**Task brief:**
Apart from the pictures, print the data below exactly as given.
(Beginning of Records to use)
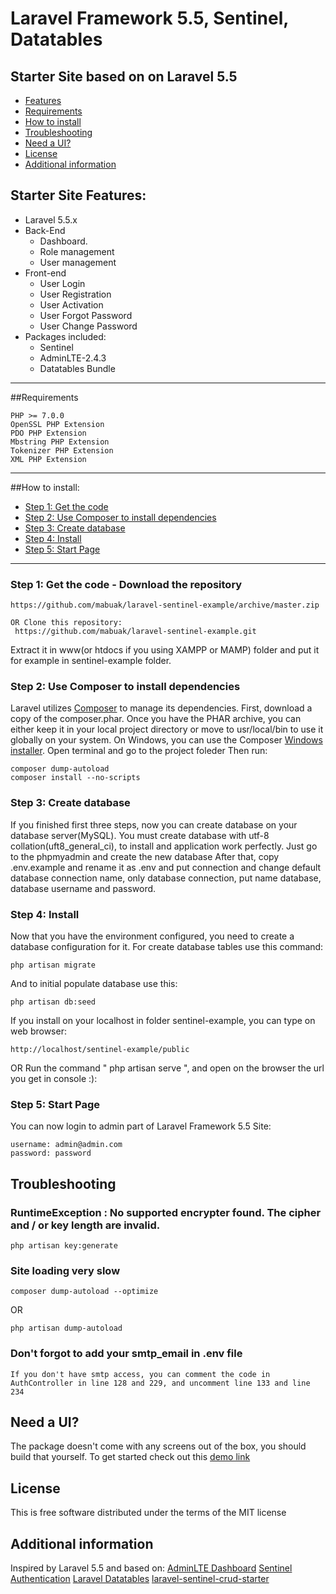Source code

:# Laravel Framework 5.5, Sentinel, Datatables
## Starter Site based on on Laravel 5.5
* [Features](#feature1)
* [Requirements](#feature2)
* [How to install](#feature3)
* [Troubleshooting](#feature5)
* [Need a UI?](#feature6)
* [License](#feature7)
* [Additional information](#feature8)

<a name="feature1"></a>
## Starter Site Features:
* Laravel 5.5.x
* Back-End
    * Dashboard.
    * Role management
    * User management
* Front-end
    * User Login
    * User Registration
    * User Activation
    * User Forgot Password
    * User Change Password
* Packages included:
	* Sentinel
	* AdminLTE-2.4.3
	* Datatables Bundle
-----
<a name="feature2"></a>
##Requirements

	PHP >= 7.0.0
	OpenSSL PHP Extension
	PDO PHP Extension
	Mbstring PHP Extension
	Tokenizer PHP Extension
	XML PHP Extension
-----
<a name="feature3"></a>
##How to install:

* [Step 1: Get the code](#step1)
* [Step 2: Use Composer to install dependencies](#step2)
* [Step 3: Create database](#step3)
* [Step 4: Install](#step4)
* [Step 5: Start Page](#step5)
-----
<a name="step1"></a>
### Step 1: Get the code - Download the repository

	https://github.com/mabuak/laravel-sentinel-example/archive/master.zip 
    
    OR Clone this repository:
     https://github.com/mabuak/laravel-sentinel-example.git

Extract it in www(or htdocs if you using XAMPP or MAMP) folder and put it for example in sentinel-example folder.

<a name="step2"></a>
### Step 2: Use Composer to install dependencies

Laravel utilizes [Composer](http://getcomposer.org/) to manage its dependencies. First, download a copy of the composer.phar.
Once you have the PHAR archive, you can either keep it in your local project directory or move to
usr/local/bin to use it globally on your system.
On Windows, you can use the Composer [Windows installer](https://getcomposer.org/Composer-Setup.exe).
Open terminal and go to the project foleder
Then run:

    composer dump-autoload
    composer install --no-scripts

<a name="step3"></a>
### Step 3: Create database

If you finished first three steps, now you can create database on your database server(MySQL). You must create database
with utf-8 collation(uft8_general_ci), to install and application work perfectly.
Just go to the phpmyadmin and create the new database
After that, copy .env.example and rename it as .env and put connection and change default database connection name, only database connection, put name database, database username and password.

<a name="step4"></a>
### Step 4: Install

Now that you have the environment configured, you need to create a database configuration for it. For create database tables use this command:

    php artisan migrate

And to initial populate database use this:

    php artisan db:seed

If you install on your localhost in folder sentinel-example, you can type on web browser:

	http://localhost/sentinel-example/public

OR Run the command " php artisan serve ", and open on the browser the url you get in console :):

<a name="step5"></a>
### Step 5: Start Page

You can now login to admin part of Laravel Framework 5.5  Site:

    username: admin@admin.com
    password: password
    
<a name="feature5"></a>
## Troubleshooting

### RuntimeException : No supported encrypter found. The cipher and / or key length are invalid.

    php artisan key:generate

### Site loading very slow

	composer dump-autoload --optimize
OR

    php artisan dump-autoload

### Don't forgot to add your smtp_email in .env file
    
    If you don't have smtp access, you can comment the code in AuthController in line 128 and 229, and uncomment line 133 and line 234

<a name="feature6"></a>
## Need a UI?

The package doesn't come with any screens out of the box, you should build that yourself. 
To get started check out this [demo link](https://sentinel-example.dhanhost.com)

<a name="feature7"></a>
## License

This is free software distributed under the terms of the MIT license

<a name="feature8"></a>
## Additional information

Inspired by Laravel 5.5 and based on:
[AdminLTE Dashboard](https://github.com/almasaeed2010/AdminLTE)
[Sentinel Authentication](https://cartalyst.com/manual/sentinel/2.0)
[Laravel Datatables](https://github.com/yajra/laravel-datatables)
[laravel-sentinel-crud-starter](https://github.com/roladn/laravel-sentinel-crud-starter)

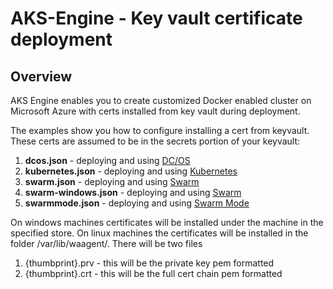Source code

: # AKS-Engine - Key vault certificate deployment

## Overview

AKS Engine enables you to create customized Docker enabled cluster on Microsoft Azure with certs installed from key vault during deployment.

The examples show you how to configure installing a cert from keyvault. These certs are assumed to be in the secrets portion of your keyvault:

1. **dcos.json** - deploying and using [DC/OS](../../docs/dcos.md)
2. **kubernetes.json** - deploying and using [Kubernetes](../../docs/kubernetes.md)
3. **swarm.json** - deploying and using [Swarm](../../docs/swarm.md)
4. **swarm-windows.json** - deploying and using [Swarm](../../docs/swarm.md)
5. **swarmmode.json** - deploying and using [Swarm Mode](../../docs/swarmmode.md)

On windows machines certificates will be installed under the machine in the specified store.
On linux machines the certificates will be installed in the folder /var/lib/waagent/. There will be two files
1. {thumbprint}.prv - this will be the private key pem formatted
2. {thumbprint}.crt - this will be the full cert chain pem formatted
(End of Records to use)
**Expected output:**
Source code

:# Laravel Framework 5.5, Sentinel, Datatables
## Starter Site based on on Laravel 5.5
* [Features](#feature1)
* [Requirements](#feature2)
* [How to install](#feature3)
* [Troubleshooting](#feature5)
* [Need a UI?](#feature6)
* [License](#feature7)
* [Additional information](#feature8)

<a name="feature1"></a>
## Starter Site Features:
* Laravel 5.5.x
* Back-End
    * Dashboard.
    * Role management
    * User management
* Front-end
    * User Login
    * User Registration
    * User Activation
    * User Forgot Password
    * User Change Password
* Packages included:
	* Sentinel
	* AdminLTE-2.4.3
	* Datatables Bundle
-----
<a name="feature2"></a>
##Requirements

	PHP >= 7.0.0
	OpenSSL PHP Extension
	PDO PHP Extension
	Mbstring PHP Extension
	Tokenizer PHP Extension
	XML PHP Extension
-----
<a name="feature3"></a>
##How to install:

* [Step 1: Get the code](#step1)
* [Step 2: Use Composer to install dependencies](#step2)
* [Step 3: Create database](#step3)
* [Step 4: Install](#step4)
* [Step 5: Start Page](#step5)
-----
<a name="step1"></a>
### Step 1: Get the code - Download the repository

	https://github.com/mabuak/laravel-sentinel-example/archive/master.zip 
    
    OR Clone this repository:
     https://github.com/mabuak/laravel-sentinel-example.git

Extract it in www(or htdocs if you using XAMPP or MAMP) folder and put it for example in sentinel-example folder.

<a name="step2"></a>
### Step 2: Use Composer to install dependencies

Laravel utilizes [Composer](http://getcomposer.org/) to manage its dependencies. First, download a copy of the composer.phar.
Once you have the PHAR archive, you can either keep it in your local project directory or move to
usr/local/bin to use it globally on your system.
On Windows, you can use the Composer [Windows installer](https://getcomposer.org/Composer-Setup.exe).
Open terminal and go to the project foleder
Then run:

    composer dump-autoload
    composer install --no-scripts

<a name="step3"></a>
### Step 3: Create database

If you finished first three steps, now you can create database on your database server(MySQL). You must create database
with utf-8 collation(uft8_general_ci), to install and application work perfectly.
Just go to the phpmyadmin and create the new database
After that, copy .env.example and rename it as .env and put connection and change default database connection name, only database connection, put name database, database username and password.

<a name="step4"></a>
### Step 4: Install

Now that you have the environment configured, you need to create a database configuration for it. For create database tables use this command:

    php artisan migrate

And to initial populate database use this:

    php artisan db:seed

If you install on your localhost in folder sentinel-example, you can type on web browser:

	http://localhost/sentinel-example/public

OR Run the command " php artisan serve ", and open on the browser the url you get in console :):

<a name="step5"></a>
### Step 5: Start Page

You can now login to admin part of Laravel Framework 5.5  Site:

    username: admin@admin.com
    password: password
    
<a name="feature5"></a>
## Troubleshooting

### RuntimeException : No supported encrypter found. The cipher and / or key length are invalid.

    php artisan key:generate

### Site loading very slow

	composer dump-autoload --optimize
OR

    php artisan dump-autoload

### Don't forgot to add your smtp_email in .env file
    
    If you don't have smtp access, you can comment the code in AuthController in line 128 and 229, and uncomment line 133 and line 234

<a name="feature6"></a>
## Need a UI?

The package doesn't come with any screens out of the box, you should build that yourself. 
To get started check out this [demo link](https://sentinel-example.dhanhost.com)

<a name="feature7"></a>
## License

This is free software distributed under the terms of the MIT license

<a name="feature8"></a>
## Additional information

Inspired by Laravel 5.5 and based on:
[AdminLTE Dashboard](https://github.com/almasaeed2010/AdminLTE)
[Sentinel Authentication](https://cartalyst.com/manual/sentinel/2.0)
[Laravel Datatables](https://github.com/yajra/laravel-datatables)
[laravel-sentinel-crud-starter](https://github.com/roladn/laravel-sentinel-crud-starter)

Source code

: # AKS-Engine - Key vault certificate deployment

## Overview

AKS Engine enables you to create customized Docker enabled cluster on Microsoft Azure with certs installed from key vault during deployment.

The examples show you how to configure installing a cert from keyvault. These certs are assumed to be in the secrets portion of your keyvault:

1. **dcos.json** - deploying and using [DC/OS](../../docs/dcos.md)
2. **kubernetes.json** - deploying and using [Kubernetes](../../docs/kubernetes.md)
3. **swarm.json** - deploying and using [Swarm](../../docs/swarm.md)
4. **swarm-windows.json** - deploying and using [Swarm](../../docs/swarm.md)
5. **swarmmode.json** - deploying and using [Swarm Mode](../../docs/swarmmode.md)

On windows machines certificates will be installed under the machine in the specified store.
On linux machines the certificates will be installed in the folder /var/lib/waagent/. There will be two files
1. {thumbprint}.prv - this will be the private key pem formatted
2. {thumbprint}.crt - this will be the full cert chain pem formatted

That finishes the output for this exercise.